So in molecular machines, in aggregates of proteins, all of the proteins which are sticking together have to have all these complementary surfaces in order for them to bind their correct partners. If they do not have the complementary surface, they don't bind and the molecular machine does not form. Now, interestingly, remember Darwin's theory says that evolution has to proceed in small steps, tiny steps.

Well, one way something like this might form is by, you have to have mutations that might produce each of these interactions at a time. For example, I think there's a quotation from an article in Nature which kind of make this point, and I'll explain it after I quote it, it's from an article by a man named John Maynard Smith, who is a very prominent evolutionary biologist who died about a year ago I believe, and he wrote in a paper called Natural Selection and the Concept of a Protein Space, which was published in Nature in 1970, "It follows that if evolution by natural selection is to occur, functional proteins must form a continuous network which can be traversed by unit mutational steps without passing through nonfunctional intermediates," and by unit mutational steps, we mean each of those pluses, each of those H's, each of those OH's and so on that I showed you in that little cartoon drawing on the previous slide.

If for example a mutation came along that changed a positive into a negative charge and disallowed an interaction that needed to occur, that would be a detrimental one. John Maynard Smith is saying that we need to proceed, you know, one step at a time. So the point is that those little colored squares are enormously complex in themselves, and further the ability to get them to bind specifically to their correct partners also requires much more additional information. It is not a single step phenomenon. You have to have the surfaces of two proteins to match.

Q.

A difficulty of getting two changes at once?

A. Yes, that's exactly right. If you can do this one tiny, tiny step at a time, then Darwinian evolution can work. If you need to make several changes at once, two, three, four, there were multiple interactions that were required for those two proteins to bind. If you need multiple interactions, the plausibility of Darwinian evolution rapidly, rapidly diminishes.

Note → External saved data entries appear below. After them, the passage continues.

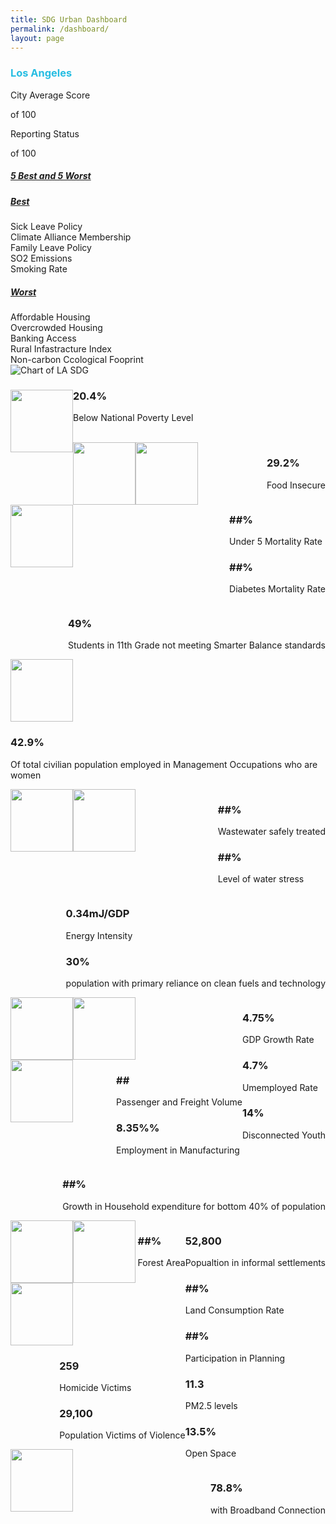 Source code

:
 ```yaml
---
title: SDG Urban Dashboard
permalink: /dashboard/
layout: page
---
```


<h3 style="color:#26BDE2">Los Angeles</h3>

<div class="container-fluid">
  <div class="row justify-content-center">
    <!-- City Average -->
    <div class="col-xs-6 col-sm-4 col-md-2">
      <p>City Average Score</p>
      <div class="circle-graph" data-circle-graph data-percent="55.6">
        <div class="circle-graph-progress">
          <div class="circle-graph-progress-fill"></div>
        </div>
        <div class="circle-graph-percents">
          <div class="circle-graph-percents-wrapper">
            <span class="circle-graph-percents-number"></span>
            <span class="circle-graph-percents-units">of 100</span>
          </div>
        </div>
      </div>
    </div>
    <!-- Reporting Status -->
    <div class="col-xs-6 col-sm-4 col-md-2">
      <p>Reporting Status</p>
      <div class="circle-graph" data-circle-graph data-percent="55.6">
        <div class="circle-graph-progress">
          <div class="circle-graph-progress-fill"></div>
        </div>
        <div class="circle-graph-percents">
          <div class="circle-graph-percents-wrapper">
            <span class="circle-graph-percents-number"></span>
            <span class="circle-graph-percents-units">of 100</span>
          </div>
        </div>
      </div>
    </div>
    <!-- 5 Best and 5 Worst -->
    <div class="col-xs-12 col-sm-4 col-md-4">
      <div id="accordion">
        <div class="card">
          <div class="card-header" id="heading-1">
            <h5 class="mb-0">
              <a
                class="collapsed"
                role="button"
                data-toggle="collapse"
                href="#collapse-1"
                aria-expanded="false"
                aria-controls="collapse-1"
              >
                5 Best and 5 Worst
              </a>
            </h5>
          </div>
          <div
            id="collapse-1"
            class="collapse show"
            data-parent="#accordion"
            aria-labelledby="heading-1"
          >
            <div class="card-body">
              <div id="accordion-1">
                <div class="card">
                  <div class="card-header" id="heading-1-1">
                    <h5 class="mb-0">
                      <a
                        class="collapsed"
                        role="button"
                        data-toggle="collapse"
                        href="#collapse-1-1"
                        aria-expanded="false"
                        aria-controls="collapse-1-1"
                      >
                        Best
                      </a>
                    </h5>
                  </div>
                  <div
                    id="collapse-1-1"
                    class="collapse"
                    data-parent="#accordion-1"
                    aria-labelledby="heading-1-1"
                  >
                    <div class="card-body">
                      Sick Leave Policy
                    </div>
                    <div class="card-body">
                      Climate Alliance Membership
                    </div>
                    <div class="card-body">
                      Family Leave Policy
                    </div>
                    <div class="card-body">
                      SO2 Emissions
                    </div>
                    <div class="card-body">
                      Smoking Rate
                    </div>
                  </div>
                </div>
                <div class="card">
                  <div class="card-header" id="heading-1-2">
                    <h5 class="mb-0">
                      <a
                        class="collapsed"
                        role="button"
                        data-toggle="collapse"
                        href="#collapse-1-2"
                        aria-expanded="false"
                        aria-controls="collapse-1-2"
                      >
                        Worst
                      </a>
                    </h5>
                  </div>
                  <div
                    id="collapse-1-2"
                    class="collapse"
                    data-parent="#accordion-1"
                    aria-labelledby="heading-1-2"
                  >
                    <div class="card-body">
                      Affordable Housing
                    </div>
                    <div class="card-body">
                      Overcrowded Housing
                    </div>
                    <div class="card-body">
                      Banking Access
                    </div>
                    <div class="card-body">
                      Rural Infastracture Index
                    </div>
                    <div class="card-body">
                      Non-carbon Ccological Fooprint
                    </div>
                  </div>
                </div>
              </div>
            </div>
          </div>
        </div>
      </div>
    </div>
    <!-- Chart -->
    <div class="col-xs-12 col-md-4">
      <img
        src="/open-sdg-site-starter/assets/img/Chart.png"
        alt="Chart of LA SDG"
        class="chartImage"
      />
    </div>
  </div>
  <!-- Progress Bars and Percentage Data For Each SDG -->
  <div class="row justify-content-center">
    <div class="col-xs-4 col-md-2">
      <span>
        <img
          style="height:100px; width:100px; float:left"
          src="https://www.un.org/sustainabledevelopment/wp-content/uploads/2019/08/E-Inverted-Icons_WEB-01-1024x1024.png"
        />
        <h3>20.4%</h3>
        <p>Below National Poverty Level</p>
      </span>
    </div>
    <br />
    <div class="col-xs-4 col-md-2">
      <img
        style="height:100px; width:100px; float:left"
        style="height:100px; width:100px"
        src="https://www.un.org/sustainabledevelopment/wp-content/uploads/2019/08/E-Inverted-Icons_WEB-02-1024x1024.png"
      />
      <div style="float:right">
        <h3>29.2%</h3>
        <p>Food Insecure</p>
      </div>
    </div>
    <div class="col-xs-4 col-md-2">
      <img
        style="height:100px; width:100px; float:left"
        style="height:100px; width:100px"
        src="https://www.un.org/sustainabledevelopment/wp-content/uploads/2019/08/E-Inverted-Icons_WEB-03-1024x1024.png"
      />
      <div style="float:right">
        <h3>##%</h3>
        <p>Under 5 Mortality Rate</p>
        <h3>##%</h3>
        <p>Diabetes Mortality Rate</p>
      </div>
    </div>
    <div class="col-xs-4 col-md-2">
      <img
        style="height:100px; width:100px; float:left"
        style="height:100px; width:100px"
        src="https://www.un.org/sustainabledevelopment/wp-content/uploads/2019/08/E-Inverted-Icons_WEB-04-1024x1024.png"
      />
      <div style="float:right">
        <h3>49%</h3>
        <p>Students in 11th Grade not meeting Smarter Balance standards</p>
      </div>
    </div>
    <div class="col-xs-4 col-md-2">
      <img
        style="height:100px; width:100px; float:left"
        style="height:100px; width:100px"
        src="https://www.un.org/sustainabledevelopment/wp-content/uploads/2019/08/E-Inverted-Icons_WEB-05-1024x1024.png"
      />
      <div style="float:right">
        <h3>42.9%</h3>
        <p>
          Of total civilian population employed in Management Occupations who
          are women
        </p>
      </div>
    </div>
    <div class="col-xs-4 col-md-2">
      <img
        style="height:100px; width:100px; float:left"
        style="height:100px; width:100px"
        src="https://www.un.org/sustainabledevelopment/wp-content/uploads/2019/08/E-Inverted-Icons_WEB-06-1024x1024.png"
      />
      <div style="float:right">
        <h3>##%</h3>
        <p>Wastewater safely treated</p>
        <h3>##%</h3>
        <p>Level of water stress</p>
      </div>
    </div>
    <div class="col-xs-4 col-md-2">
      <img
        style="height:100px; width:100px; float:left"
        style="height:100px; width:100px"
        src="https://www.un.org/sustainabledevelopment/wp-content/uploads/2019/08/E-Inverted-Icons_WEB-07-1024x1024.png"
      />
      <div style="float:right">
        <h3>0.34mJ/GDP</h3>
        <p>Energy Intensity</p>
        <h3>30%</h3>
        <p>population with primary reliance on clean fuels and technology</p>
      </div>
    </div>
    <div class="col-xs-4 col-md-2">
      <img
        style="height:100px; width:100px; float:left"
        style="height:100px; width:100px"
        src="https://www.un.org/sustainabledevelopment/wp-content/uploads/2019/08/E-Inverted-Icons_WEB-08-1024x1024.png"
      />
      <div style="float:right">
        <h3>4.75%</h3>
        <p>GDP Growth Rate</p>
        <h3>4.7%</h3>
        <p>Umemployed Rate</p>
        <h3>14%</h3>
        <p>Disconnected Youth</p>
      </div>
    </div>
    <div class="col-xs-4 col-md-2">
      <img
        style="height:100px; width:100px; float:left"
        style="height:100px; width:100px"
        src="https://www.un.org/sustainabledevelopment/wp-content/uploads/2019/08/E-Inverted-Icons_WEB-09-1024x1024.png"
      />
      <div style="float:right">
        <h3>##</h3>
        <p>Passenger and Freight Volume</p>
        <h3>8.35%%</h3>
        <p>Employment in Manufacturing</p>
      </div>
    </div>
    <div class="col-xs-4 col-md-2">
      <img
        style="height:100px; width:100px; float:left"
        style="height:100px; width:100px"
        src="https://www.un.org/sustainabledevelopment/wp-content/uploads/2019/08/E-Inverted-Icons_WEB-10-1024x1024.png"
      />
      <div style="float:right">
        <h3>##%</h3>
        <p>Growth in Household expenditure for bottom 40% of population</p>
      </div>
    </div>
    <div class="col-xs-4 col-md-2">
      <img
        style="height:100px; width:100px; float:left"
        style="height:100px; width:100px"
        src="https://www.un.org/sustainabledevelopment/wp-content/uploads/2019/08/E-Inverted-Icons_WEB-11-1024x1024.png"
      />
      <div style="float:right">
        <h3>52,800</h3>
        <p>Popualtion in informal settlements</p>
        <h3>##%</h3>
        <p>Land Consumption Rate</p>
        <h3>##%</h3>
        <p>Participation in Planning</p>
        <h3>11.3</h3>
        <p>PM2.5 levels</p>
        <h3>13.5%</h3>
        <p>Open Space</p>
      </div>
    </div>
    <div class="col-xs-4 col-md-2">
      <img
        style="height:100px; width:100px; float:left"
        style="height:100px; width:100px"
        src="https://www.un.org/sustainabledevelopment/wp-content/uploads/2019/08/E-Inverted-Icons_WEB-15-1024x1024.png"
      />
      <div style="float:right">
        <h3>##%</h3>
        <p>Forest Area</p>
      </div>
    </div>
    <div class="col-xs-4 col-md-2">
      <img
        style="height:100px; width:100px; float:left"
        style="height:100px; width:100px"
        src="https://www.un.org/sustainabledevelopment/wp-content/uploads/2019/08/E-Inverted-Icons_WEB-16-1024x1024.png"
      />
      <div style="float:right">
        <h3>259</h3>
        <p>Homicide Victims</p>
        <h3>29,100</h3>
        <p>Population Victims of Violence</p>
      </div>
    </div>
    <div class="col-xs-4 col-md-2">
      <img
        style="height:100px; width:100px; float:left"
        style="height:100px; width:100px"
        src="https://www.un.org/sustainabledevelopment/wp-content/uploads/2019/08/E-Inverted-Icons_WEB-17-1024x1024.png"
      />
      <div style="float:right">
        <h3>78.8%</h3>
        <p>with Broadband Connection</p>
      </div>
    </div>
  </div>
</div>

Q. And have other scientists made similar observations?

A. Yes. On the next slide an evolutionary biologist by the name of Allen Orr, who's at the University of Rochester, published an article in a journal called Biology entitled A Minimum on the Number of Steps Taken in Adaptive Walks in which he makes this similar point. He says, "Given realistically low mutation rates, double mutants will be so rare that adaptation is essentially constrained to surveying and substituting one mutational step neighbors. Thus, if a double mutant sequence is favorable, but all single amino acid mutants are deleterious, adaptation will generally not proceed," and translating that into more colloquial English it means that you have to change again those groups one at a time, and if you need to change two at a time in order to get a favorable interaction, then you are running into a big roadblock for Darwinian processes.

Q. Now, have you done any writing or research that emphasizes this particular point?

A. Yes. On the next slide I believe is a copy of an article that I published with David Smoke which was published last year in the journal Protein Science, which is entitled Simulating Evolution by Gene Duplication of Protein Features that Require Multiple Amino Acid Residues, and in this paper we were addressing exactly that problem. What happens if you need to change a couple of amino acids before you get a selective effect?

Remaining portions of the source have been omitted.